= Great and British Motorsport Festival =

The Great and British Motorsport Festival is a package of motor races organised by the BARC and promoted by Dunlop. The events are a new addition to the motorsport calendar and appears at the Snetterton, Brands Hatch, Pembrey, Silverstone, Thruxton, Croft and Donington Park racing circuits. Despite the title of the events, a race meeting is held at the Spa Francorchamps circuit in Belgium.

==Format==

The race meetings are held over two days, with the Saturday being devoted to free practice sessions and qualifying, with the occasional race to close the day.
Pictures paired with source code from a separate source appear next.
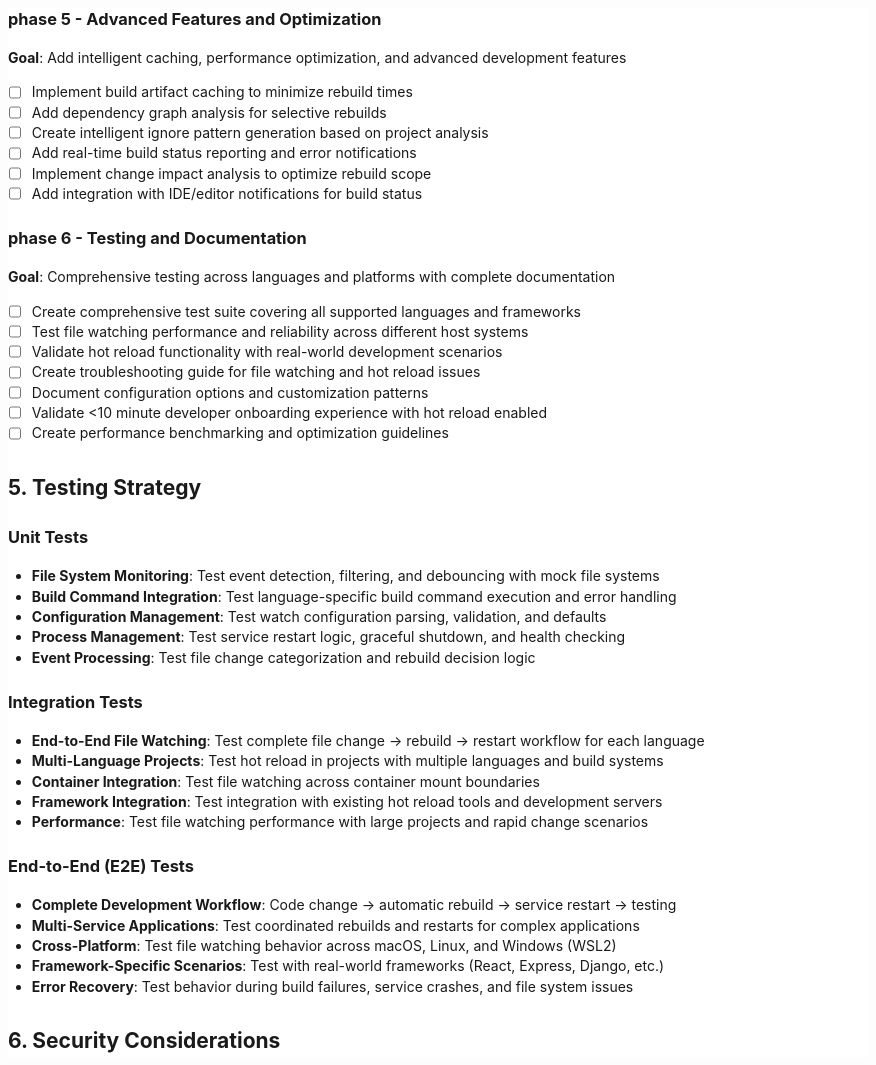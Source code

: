 ### phase 5 - Advanced Features and Optimization
**Goal**: Add intelligent caching, performance optimization, and advanced development features
- [ ] Implement build artifact caching to minimize rebuild times
- [ ] Add dependency graph analysis for selective rebuilds
- [ ] Create intelligent ignore pattern generation based on project analysis
- [ ] Add real-time build status reporting and error notifications
- [ ] Implement change impact analysis to optimize rebuild scope
- [ ] Add integration with IDE/editor notifications for build status

### phase 6 - Testing and Documentation
**Goal**: Comprehensive testing across languages and platforms with complete documentation
- [ ] Create comprehensive test suite covering all supported languages and frameworks
- [ ] Test file watching performance and reliability across different host systems
- [ ] Validate hot reload functionality with real-world development scenarios
- [ ] Create troubleshooting guide for file watching and hot reload issues
- [ ] Document configuration options and customization patterns
- [ ] Validate <10 minute developer onboarding experience with hot reload enabled
- [ ] Create performance benchmarking and optimization guidelines

## 5. Testing Strategy

### Unit Tests
- **File System Monitoring**: Test event detection, filtering, and debouncing with mock file systems
- **Build Command Integration**: Test language-specific build command execution and error handling
- **Configuration Management**: Test watch configuration parsing, validation, and defaults
- **Process Management**: Test service restart logic, graceful shutdown, and health checking
- **Event Processing**: Test file change categorization and rebuild decision logic

### Integration Tests
- **End-to-End File Watching**: Test complete file change → rebuild → restart workflow for each language
- **Multi-Language Projects**: Test hot reload in projects with multiple languages and build systems
- **Container Integration**: Test file watching across container mount boundaries
- **Framework Integration**: Test integration with existing hot reload tools and development servers
- **Performance**: Test file watching performance with large projects and rapid change scenarios

### End-to-End (E2E) Tests
- **Complete Development Workflow**: Code change → automatic rebuild → service restart → testing
- **Multi-Service Applications**: Test coordinated rebuilds and restarts for complex applications
- **Cross-Platform**: Test file watching behavior across macOS, Linux, and Windows (WSL2)
- **Framework-Specific Scenarios**: Test with real-world frameworks (React, Express, Django, etc.)
- **Error Recovery**: Test behavior during build failures, service crashes, and file system issues

## 6. Security Considerations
Sunday is devoted to racing as well as other strategies to increase spectator attendance, such as coach rides around the circuit.

==Championships==

A number of championships will feature on every Great and British event. These are the Radical UK Championship which is for Radical SR8 and SR3 cars' which features two 50 minute races with a driver change part way through each race. The Radical Club Championship, which features two 20 minute races for Radical SR4 and Prosport machinery. The other permanent championships are the MINI Challenge and the new Dunlop Sport Maxx initiative, for road legal cars only, providing a stepping stone into the BTCC.

==Guest Races==

Each event will also feature a number of championships that will only appear at selected events. These include the Westfield Sports Car Challenge, Classic Clubmans, Mini Miglia/Mini Seven Championships and races from the Classic Touring Car Club. The Belgian event also features races for the Belcar and Dutch Supercar Sports Car Championship. In 2007, a new saloon car package will join the bill which is intended to be a nurturing ground for aspiring Touring Car drivers.